Lois Siegel: Because She Can
For the past few years I’ve wondered why Lois Siegel shows her magazine-quality photographs of famous people on the walls of the Ottawa Bagel Shop. This isn’t a knock against the bagel joint; owner Vince Piazza is one of the private-sector’s biggest supporters of Ottawa art. But Siegel’s celebrity shots are a little out of the ordinary.
So I asked her why. This is a woman whose career in Montreal and, since 1992, in Ottawa has included most of the checkmarks that bring membership in Canadian entertainment’s A team: in film, directing, producing, casting and marketing; in photography, arts, culture, corporate, news and sports; a professorship in video production at the University of Ottawa; and an armload of Canadian and American awards.
So why, with this resume and now into her 60s, is she displaying work in local venues and contributing stories and photographs to community newspapers like the Centretown Buzz, Glebe Report and Kitchissippi Times? Her short answer is “because I can.” The longer explanation is because she’s never planned any of her career, simply following where her passion leads, and the joy she gets from this extemporaneousness has created her success.

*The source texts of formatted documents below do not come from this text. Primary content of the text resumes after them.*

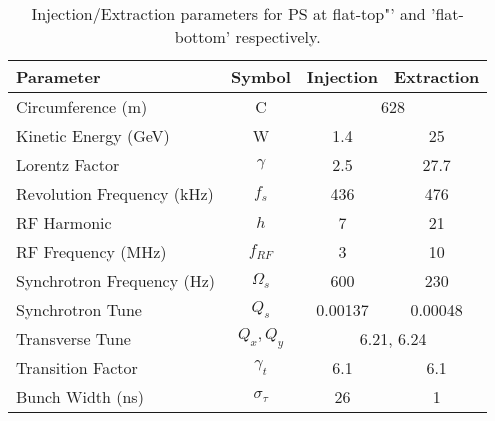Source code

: \begin{table}
    \centering
    \begin{tabular}{lccc}
        Parameter                  & Symbol        & Injection                      & Extraction \\
        \hline
        Circumference (m)          & C             & \multicolumn{2}{c}{628}                     \\
        Kinetic Energy (GeV)       & W             & 1.4                            & 25         \\
        Lorentz Factor             & $\gamma$      & 2.5                            & 27.7       \\
        Revolution Frequency (kHz) & $f_s$         & 436                            & 476        \\
        RF Harmonic                & $h$           & 7                              & 21         \\
        RF Frequency (MHz)         & $f_{RF}$      & 3                              & 10         \\
        Synchrotron Frequency (Hz) & $\Omega_s$    & 600                            & 230        \\
        Synchrotron Tune           & $Q_s$         & 0.00137                        & 0.00048    \\
        Transverse Tune            & $Q_x, Q_y$    & \multicolumn{2}{c}{6.21, 6.24}              \\
        Transition Factor          & $\gamma_t$    & 6.1                            & 6.1        \\
        Bunch Width (ns)           & $\sigma_\tau$ & 26                             & 1
    \end{tabular}
    \caption{Injection/Extraction parameters for PS at flat-top"' and 'flat-bottom' respectively.}
    \label{tab:ps_parameters}
\end{table}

It’s an addiction, and as with any addiction, the first taste is usually free. Siegel got that growing up in the United States with parents who didn’t like to stay in one place for very long: seven cities in six states by the time she was 12 and the family settled in Ohio. She took journalism at Ohio University but still couldn’t resist checking out the next field just across the fence. She took summer French courses at the Université de Paris (better known as The Sorbonne) and at McGill University in Montreal.
Montreal won her peripatetic heart, even if the only job she could get was as a teacher of English as Second Language for the federal government, not the secure position in the 1960s that it is today. Her real love was the film camera; it got her teaching at Concordia and then a place in a National Film Board workshop that eventually led to her Genie-Award winning Stunt People documentary.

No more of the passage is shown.